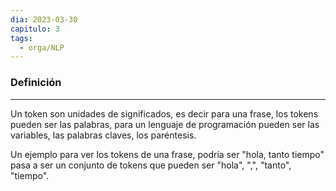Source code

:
 ```yaml
---
dia: 2023-03-30
capitulo: 3
tags:
  - orga/NLP
---
```

### Definición
---
Un token son unidades de significados, es decir para una frase, los tokens pueden ser las palabras, para un lenguaje de programación pueden ser las variables, las palabras claves, los paréntesis.

Un ejemplo para ver los tokens de una frase, podría ser "hola, tanto tiempo" pasa a ser un conjunto de tokens que pueden ser "hola", ",", "tanto", "tiempo".
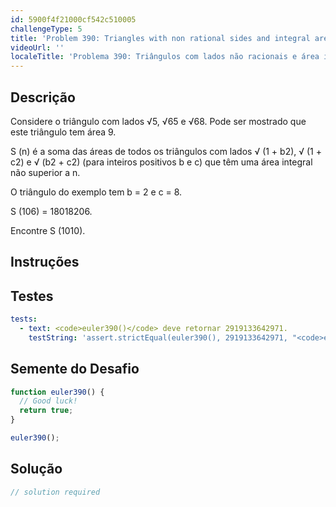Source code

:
 ```yaml
---
id: 5900f4f21000cf542c510005
challengeType: 5
title: 'Problem 390: Triangles with non rational sides and integral area'
videoUrl: ''
localeTitle: 'Problema 390: Triângulos com lados não racionais e área integral'
---
```


## Descrição
<section id="description"> Considere o triângulo com lados √5, √65 e √68. Pode ser mostrado que este triângulo tem área 9. <p> S (n) é a soma das áreas de todos os triângulos com lados √ (1 + b2), √ (1 + c2) e √ (b2 + c2) (para inteiros positivos b e c) que têm uma área integral não superior a n. </p><p> O triângulo do exemplo tem b = 2 e c = 8. </p><p> S (106) = 18018206. </p><p> Encontre S (1010). </p></section>

## Instruções
<section id="instructions">
</section>

## Testes
<section id='tests'>

```yml
tests:
  - text: <code>euler390()</code> deve retornar 2919133642971.
    testString: 'assert.strictEqual(euler390(), 2919133642971, "<code>euler390()</code> should return 2919133642971.");'

```

</section>

## Semente do Desafio
<section id='challengeSeed'>

<div id='js-seed'>

```js
function euler390() {
  // Good luck!
  return true;
}

euler390();

```

</div>



</section>

## Solução
<section id='solution'>

```js
// solution required
```
</section>
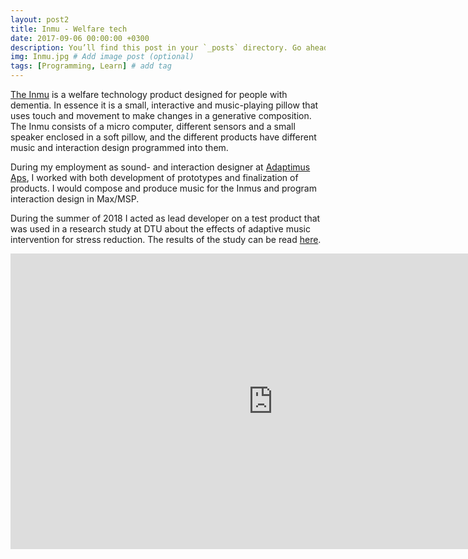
 ```yaml
---
layout: post2
title: Inmu - Welfare tech
date: 2017-09-06 00:00:00 +0300
description: You’ll find this post in your `_posts` directory. Go ahead and edit it and re-build the site to see your changes. # Add post description (optional)
img: Inmu.jpg # Add image post (optional)
tags: [Programming, Learn] # add tag
---
```


[The Inmu][inmu] is a welfare technology product designed for people with dementia. In essence it is a small, interactive and music-playing pillow that uses touch and movement to make changes in a generative composition. The Inmu consists of a micro computer, different sensors and a small speaker enclosed in a soft pillow, and the different products have different music and interaction design programmed into them.

During my employment as sound- and interaction designer at [Adaptimus Aps][adaptimus], I worked with both development of prototypes and finalization of products. I would compose and produce music for the Inmus and program interaction design in Max/MSP.

During the summer of 2018 I acted as lead developer on a test product that was used in a research study at DTU about the effects of adaptive music intervention for stress reduction. The results of the study can be read [here][results].

<iframe width="840" height="472.5" src="https://www.youtube.com/embed/HxQ-v9U8v10" frameborder="0" allowfullscreen></iframe>

[inmu]: https://inmutouch.com
[adaptimus]: http://adaptimus.com/
[results]: https://www.dropbox.com/s/h358ku1cj6rlr77/MISTRESS_Full%20Report.pdf?dl=0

_EXERCISE DIRECTIONS_
Although the records contain pictures, only their text should be repeated, exactly as it appears.

_TASK OUTPUT_
Source code

:
 ```yaml
---
dia: 2023-03-30
capitulo: 3
tags:
  - orga/NLP
---
```

### Definición
---
Un token son unidades de significados, es decir para una frase, los tokens pueden ser las palabras, para un lenguaje de programación pueden ser las variables, las palabras claves, los paréntesis.

Un ejemplo para ver los tokens de una frase, podría ser "hola, tanto tiempo" pasa a ser un conjunto de tokens que pueden ser "hola", ",", "tanto", "tiempo".
Source code

:
 ```yaml
---
id: 5900f4f21000cf542c510005
challengeType: 5
title: 'Problem 390: Triangles with non rational sides and integral area'
videoUrl: ''
localeTitle: 'Problema 390: Triângulos com lados não racionais e área integral'
---
```


## Descrição
<section id="description"> Considere o triângulo com lados √5, √65 e √68. Pode ser mostrado que este triângulo tem área 9. <p> S (n) é a soma das áreas de todos os triângulos com lados √ (1 + b2), √ (1 + c2) e √ (b2 + c2) (para inteiros positivos b e c) que têm uma área integral não superior a n. </p><p> O triângulo do exemplo tem b = 2 e c = 8. </p><p> S (106) = 18018206. </p><p> Encontre S (1010). </p></section>

## Instruções
<section id="instructions">
</section>

## Testes
<section id='tests'>

```yml
tests:
  - text: <code>euler390()</code> deve retornar 2919133642971.
    testString: 'assert.strictEqual(euler390(), 2919133642971, "<code>euler390()</code> should return 2919133642971.");'

```

</section>

## Semente do Desafio
<section id='challengeSeed'>

<div id='js-seed'>

```js
function euler390() {
  // Good luck!
  return true;
}

euler390();

```

</div>



</section>

## Solução
<section id='solution'>

```js
// solution required
```
</section>
 ```yaml
---
layout: post2
title: Inmu - Welfare tech
date: 2017-09-06 00:00:00 +0300
description: You’ll find this post in your `_posts` directory. Go ahead and edit it and re-build the site to see your changes. # Add post description (optional)
img: Inmu.jpg # Add image post (optional)
tags: [Programming, Learn] # add tag
---
```


[The Inmu][inmu] is a welfare technology product designed for people with dementia. In essence it is a small, interactive and music-playing pillow that uses touch and movement to make changes in a generative composition. The Inmu consists of a micro computer, different sensors and a small speaker enclosed in a soft pillow, and the different products have different music and interaction design programmed into them.

During my employment as sound- and interaction designer at [Adaptimus Aps][adaptimus], I worked with both development of prototypes and finalization of products. I would compose and produce music for the Inmus and program interaction design in Max/MSP.

During the summer of 2018 I acted as lead developer on a test product that was used in a research study at DTU about the effects of adaptive music intervention for stress reduction. The results of the study can be read [here][results].

<iframe width="840" height="472.5" src="https://www.youtube.com/embed/HxQ-v9U8v10" frameborder="0" allowfullscreen></iframe>

[inmu]: https://inmutouch.com
[adaptimus]: http://adaptimus.com/
[results]: https://www.dropbox.com/s/h358ku1cj6rlr77/MISTRESS_Full%20Report.pdf?dl=0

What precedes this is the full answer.